Work to complete ->
Examine the material below. Gather every line in which the string "subsubsection" appears.

Source data ->
-- Opening Marker --

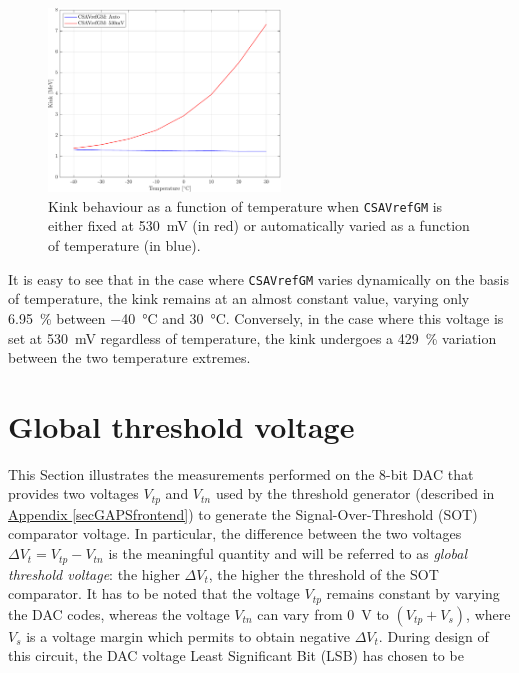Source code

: \begin{figure}[h!]
    \centering
    \includegraphics[width=0.55\textwidth]{Images/chap1/results/FDT/plot_pedestal_gain_auto_530mV.pdf}
    \caption{Kink behaviour as a function of temperature when \texttt{CSAVrefGM} is either fixed at \SI{530}{\milli\volt} (in red) or automatically varied as a function of temperature (in blue).}
    \label{figFDTkinkVariationResult}
\end{figure}

\par
It is easy to see that in the case where \texttt{CSAVrefGM} varies dynamically on the basis of temperature, the kink remains at an almost constant value, varying only \SI{6.95}{\percent} between \SI{-40}{\celsius} and \SI{30}{\celsius}. Conversely, in the case where this voltage is set at \SI{530}{\milli\volt} regardless of temperature, the kink undergoes a \SI{429}{\percent} variation between the two temperature extremes.



\section{Global threshold voltage}
\label{thresholdVoltageANALYSIS}

This Section illustrates the measurements performed on the 8-bit DAC that provides two voltages $V_{\textit{tp}}$ and $V_{\textit{tn}}$ used by the threshold generator (described in \hyperref[secGAPSfrontend]{Appendix \ref{secGAPSfrontend}}) to generate the Signal-Over-Threshold (SOT) comparator voltage. In particular, the difference between the two voltages $\Delta V_{\textit{t}} = V_{\textit{tp}}-V_{\textit{tn}}$ is the meaningful quantity and will be referred to as \textit{global threshold voltage}: the higher $\Delta V_{\textit{t}}$, the higher the threshold of the SOT comparator. It has to be noted that the voltage $V_{\textit{tp}}$ remains constant by varying the DAC codes, whereas the voltage $V_{\textit{tn}}$ can vary from \SI{0}{\volt} to $(V_{\textit{tp}}+V_{\textit{s}})$, where $V_{\textit{s}}$ is a voltage margin which permits to obtain negative $\Delta V_{\textit{t}}$. During design of this circuit, the DAC voltage Least Significant Bit (LSB) has chosen to be

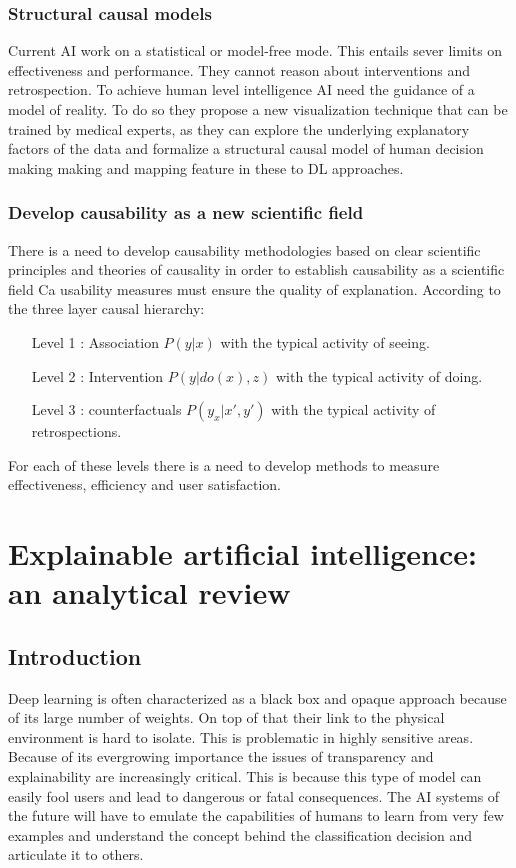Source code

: 		\subsubsection{Structural causal models}
		Current AI work on a statistical or model-free mode.
		This entails sever limits on effectiveness and performance.
		They cannot reason about interventions and retrospection.
		To achieve human level intelligence AI need the guidance of a model of reality.
		To do so they propose a new visualization technique that can be trained by medical experts, as they can explore the underlying explanatory factors of the data and formalize a structural causal model of human decision making making and mapping feature in these to DL approaches.

		\subsubsection{Develop causability as a new scientific field}
		There is a need to develop causability methodologies based on clear scientific principles and theories of causality in order to establish causability as a scientific field
		Ca usability measures must ensure the quality of explanation.
		According to the three layer causal hierarchy:

		\begin{itemize}
			\item[Level 1]: Association $P(y|x)$ with the typical activity of seeing.
			\item[Level 2]: Intervention $P(y|do(x), z)$ with the typical activity of doing.
			\item[Level 3]: counterfactuals $P(y_x|x', y')$ with the typical activity of retrospections.
		\end{itemize}

		For each of these levels there is a need to develop methods to measure effectiveness, efficiency and user satisfaction.

\section{Explainable artificial intelligence: an analytical review}

	\subsection{Introduction}
	Deep learning is often characterized as a black box and opaque approach because of its large number of weights.
	On top of that their link to the physical environment is hard to isolate.
	This is problematic in highly sensitive areas.
	Because of its evergrowing importance the issues of transparency and explainability are increasingly critical.
	This is because this type of model can easily fool users and lead to dangerous or fatal consequences.
	The AI systems of the future will have to emulate the capabilities of humans to learn from very few examples and understand the concept behind the classification decision and articulate it to others.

-- Closing Marker --

Solution to the problem ->
: 		\subsubsection{Structural causal models}
		\subsubsection{Develop causability as a new scientific field}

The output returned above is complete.